Salaries stagnate, bonuses restricted
The latest survey by Mahlab shows rises in legal salaries are sluggish and bonuses are being reserved for high performers.
The Mahlab Report 2015 found legal salaries increased by an average of just 3.4 per cent in 2014-2015, compared to 3.8 per cent last year.
Mahlab managing director Katherine Sampson (pictured) said firms had shifted away from offering automatic increases towards a reward-based system.
“What you're getting in [salary in] private practice now, it's less related to the size of the firm and more related to how that firm rewards you as a top performer,” Ms Sampson said.
“If you are a top performer, then you're going to get your increase through a bonus – but even bonuses now are harder to get.”
The survey found good performers were offered a 5 to 10 per cent bonus and exceptional performers offered up to 20 per cent.
Ms Sampson suggested law firms were coming into line with other major corporations, which have long given minimal salary increases while focusing on the possibility of a year-end bonus.
“They've tightened everything,” she said. “They've tightened the number of partners they want, they've tightened what points those partners have and it's harder to get partnership.
“The good old days of 10 per cent per annum salary increases are long gone.”
Incomes are also falling for equity partners, even at major firms.
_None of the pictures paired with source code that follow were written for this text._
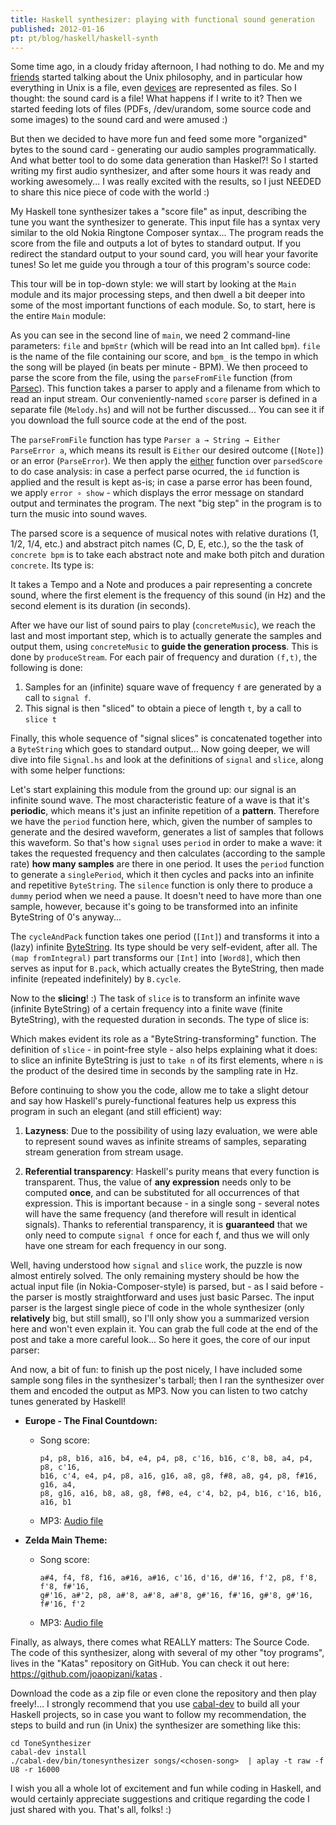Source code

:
 ```yaml
---
title: Haskell synthesizer: playing with functional sound generation
published: 2012-01-16
pt: pt/blog/haskell/haskell-synth
---
```


Some time ago, in a cloudy friday afternoon, I had nothing to do.
Me and my [friends][1] started talking about the Unix philosophy,
and in particular how everything in Unix is a file, even [devices][2] are represented as files.
So I thought: the sound card is a file! What happens if I write to it?
Then we started feeding lots of files (PDFs, /dev/urandom, some source code and some images) to the sound card and were amused :)

But then we decided to have more fun and feed some more "organized" bytes to the sound card - generating our audio samples programmatically.
And what better tool to do some data generation than Haskel?!
So I started writing my first audio synthesizer, and after some hours it was ready and working awesomely...
I was really excited with the results, so I just NEEDED to share this nice piece of code with the world :)

My Haskell tone synthesizer takes a "score file" as input, describing the tune you want the synthesizer to generate.
This input file has a syntax very similar to the old Nokia Ringtone Composer syntax...
The program reads the score from the file and outputs a lot of bytes to standard output.
If you redirect the standard output to your sound card, you will hear your favorite tunes!
So let me guide you through a tour of this program's source code:

<!--more-->

This tour will be in top-down style: we will start by looking at the `Main` module and its major processing steps,
and then dwell a bit deeper into some of the most important functions of each module.
So, to start, here is the entire `Main` module:

<script src="http://gist-it.appspot.com/github/joaopizani/katas/blob/blog-05-2012/ToneSynthesizer/ToneSynthesizer.hs?footer=0"></script>

As you can see in the second line of `main`, we need 2 command-line parameters: `file` and `bpmStr` (which will be read into an Int called `bpm`).
`file` is the name of the file containing our score, and `bpm_` is the tempo in which the song will be played (in beats per minute - BPM).
We then proceed to parse the score from the file, using the `parseFromFile` function (from [Parsec][3]).
This function takes a parser to apply and a filename from which to read an input stream.
Our conveniently-named `score` parser is defined in a separate file (`Melody.hs`) and will not be further discussed...
You can see it if you download the full source code at the end of the post.

The `parseFromFile` function has type `Parser a → String → Either ParseError a`,
which means its result is `Either` our desired outcome (`[Note]`) or an error (`ParseError`).
We then apply the [either][4] function over `parsedScore` to do case analysis:
in case a perfect parse ocurred, the `id` function is applied and the result is kept as-is;
in case a parse error has been found, we apply `error ∘ show` - which displays the error message on standard output and terminates the program.
The next "big step" in the program is to turn the music into sound waves.

The parsed score is a sequence of musical notes with relative durations (1, 1/2, 1/4, etc.) and abstract pitch names (C, D, E, etc.),
so the the task of `concrete bpm` is to take each abstract note and make both pitch and duration `concrete`. Its type is:

<script src="http://gist-it.appspot.com/github/joaopizani/katas/blob/blog-05-2012/ToneSynthesizer/Parameters.hs?footer=0&slice=20:21"></script>

It takes a Tempo and a Note and produces a pair representing a concrete sound,
where the first element is the frequency of this sound (in Hz) and the second element is its duration (in seconds).

After we have our list of sound pairs to play (`concreteMusic`), we reach the last and most important step,
which is to actually generate the samples and output them, using `concreteMusic` to **guide the generation process**.
This is done by `produceStream`. For each pair of frequency and duration `(f,t)`, the following is done:

  1. Samples for an (infinite) square wave of frequency `f` are generated by a call to `signal f`.
  2. This signal is then "sliced" to obtain a piece of length `t`, by a call to `slice t`

Finally, this whole sequence of "signal slices" is concatenated together into a `ByteString` which goes to standard output...
Now going deeper, we will dive into file `Signal.hs` and look at the definitions of `signal` and `slice`, along with some helper functions:

<script src="http://gist-it.appspot.com/github/joaopizani/katas/blob/blog-05-2012/ToneSynthesizer/Signal.hs?footer=0&slice=8:"></script>

Let's start explaining this module from the ground up: our signal is an infinite sound wave.
The most characteristic feature of a wave is that it's **periodic**, which means it's just an infinite repetition of a **pattern**.
Therefore we have the `period` function here, which, given the number of samples to generate and the desired waveform,
generates a list of samples that follows this waveform. So that's how `signal` uses `period` in order to make a wave:
it takes the requested frequency and then calculates (according to the sample rate) **how many samples** are there in one period.
It uses the `period` function to generate a `singlePeriod`, which it then cycles and packs into an infinite and repetitive `ByteString`.
The `silence` function is only there to produce a `dummy` period when we need a pause.
It doesn't need to have more than one sample, however, because it's going to be transformed into an infinite ByteString of 0's anyway...

The `cycleAndPack` function takes one period (`[Int]`) and transforms it into a (lazy) infinite [ByteString][5].
Its type should be very self-evident, after all.
The `(map fromIntegral)` part transforms our `[Int]` into `[Word8]`, which then serves as input for `B.pack`,
which actually creates the ByteString, then made infinite (repeated indefinitely) by `B.cycle`.

Now to the **slicing**! :)
The task of `slice` is to transform an infinite wave (infinite ByteString) of a certain frequency into a finite wave (finite ByteString),
with the requested duration in seconds. The type of slice is:

<script src="http://gist-it.appspot.com/github/joaopizani/katas/blob/blog-05-2012/ToneSynthesizer/Signal.hs?footer=0&slice=8:9"></script>

Which makes evident its role as a "ByteString-transforming" function.
The definition of `slice` - in point-free style - also helps explaining what it does:
to slice an infinite ByteString is just to `take n` of its first elements, where `n` is the product of the desired time in seconds by the sampling rate in Hz.

Before continuing to show you the code,
allow me to take a slight detour and say how Haskell's purely-functional features
help us express this program in such an elegant (and still efficient) way:

  1. **Lazyness**: Due to the possibility of using lazy evaluation, we were able to represent sound waves as infinite streams of samples,
     separating stream generation from stream usage.

  2. **Referential transparency**: Haskell's purity means that every function is transparent.
     Thus, the value of **any expression** needs only to be computed **once**, and can be substituted for all occurrences of that expression.
     This is important because - in a single song - several notes will have the same frequency (and therefore will result in identical signals).
     Thanks to referential transparency, it is **guaranteed** that we only need to compute `signal f` once for each f,
     and thus we will only have one stream for each frequency in our song.

Well, having understood how `signal` and `slice` work, the puzzle is now almost entirely solved.
The only remaining mystery should be how the actual input file (in Nokia-Composer-style) is parsed,
but - as I said before - the parser is mostly straightforward and uses just basic Parsec.
The input parser is the largest single piece of code in the whole synthesizer (only **relatively** big, but still small),
so I'll only show you a summarized version here and won't even explain it.
You can grab the full code at the end of the post and take a more careful look...
So here it goes, the core of our input parser:

<script src="http://gist-it.appspot.com/github/joaopizani/katas/blob/blog-05-2012/ToneSynthesizer/Melody.hs?footer=0&slice=18:25"></script>

<script src="http://gist-it.appspot.com/github/joaopizani/katas/blob/blog-05-2012/ToneSynthesizer/Melody.hs?footer=0&slice=59:"></script>

And now, a bit of fun: to finish up the post nicely, I have included some sample song files in the synthesizer's tarball;
then I ran the synthesizer over them and encoded the output as MP3.
Now you can listen to two catchy tunes generated by Haskell!

  * **Europe - The Final Countdown:**
      + Song score:

            p4, p8, b16, a16, b4, e4, p4, p8, c'16, b16, c'8, b8, a4, p4, p8, c'16,
            b16, c'4, e4, p4, p8, a16, g16, a8, g8, f#8, a8, g4, p8, f#16, g16, a4,
            p8, g16, a16, b8, a8, g8, f#8, e4, c'4, b2, p4, b16, c'16, b16, a16, b1

      + MP3: [Audio file](/files/other/2012-01_finalcountdown.mp3)

  * **Zelda Main Theme:**
      + Song score:

            a#4, f4, f8, f16, a#16, a#16, c'16, d'16, d#'16, f'2, p8, f'8, f'8, f#'16,
            g#'16, a#'2, p8, a#'8, a#'8, a#'8, g#'16, f#'16, g#'8, g#'16,  f#'16, f'2

      + MP3: [Audio file](/files/other/2012-01_zelda.mp3)

Finally, as always, there comes what REALLY matters: The Source Code.
The code of this synthesizer, along with several of my other "toy programs", lives in the "Katas" repository on GitHub.
You can check it out here: <https://github.com/joaopizani/katas> .

Download the code as a zip file or even clone the repository and then play freely!...
I strongly recommend that you use [cabal-dev][6] to build all your Haskell projects,
so in case you want to follow my recommendation, the steps to build and run (in Unix) the synthesizer are something like this:

    cd ToneSynthesizer
    cabal-dev install
    ./cabal-dev/bin/tonesynthesizer songs/<chosen-song>  | aplay -t raw -f U8 -r 16000

I wish you all a whole lot of excitement and fun while coding in Haskell,
and would certainly appreciate suggestions and critique regarding the code I just shared with you.
That's all, folks! :)

[1]: <http://pet.inf.ufsc.br/membros>
[2]: <http://en.wikipedia.org/wiki/Device_file>
[3]: <http://hackage.haskell.org/package/parsec-3.1.2>
[4]: <https://hackage.haskell.org/package/base-4.7.0.2/docs/Data-Either.html>
[5]: <http://hackage.haskell.org/package/bytestring-0.9.2.0>
[6]: <http://hackage.haskell.org/package/cabal-dev>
The report found that while a partner at a major firm three years ago may have earned $1.2 million and upwards, the average at some firms had dropped to $750,000.
Another trend identified by the report is less movement among salary bands. Ms Sampson suggested firms are no longer rewarding their lawyers with a salary bump for each year of experience.
“What's happening is the bands now are becoming less significant. You're not automatically going up into a whole other band just because you've worked another year.
“That's a trend we've seen over the past three years – the logical conclusion is that bands for solicitors will largely disappear.”
Increasingly, significant salary rises are only offered in conjunction with a new title, such as senior associate or special counsel.
“At each of those big leaps you'll get something, but running on as a senior associate for four years or five years, you're not going to move up into another band,” Ms Sampson said. “It's not a longevity benefit.”
Salary bands rose by just 2.5 per cent in the past year, with 44 per cent of firms increasing their bands. By comparison, 90 per cent of firms increased their bands in 2011, Mahlab reported.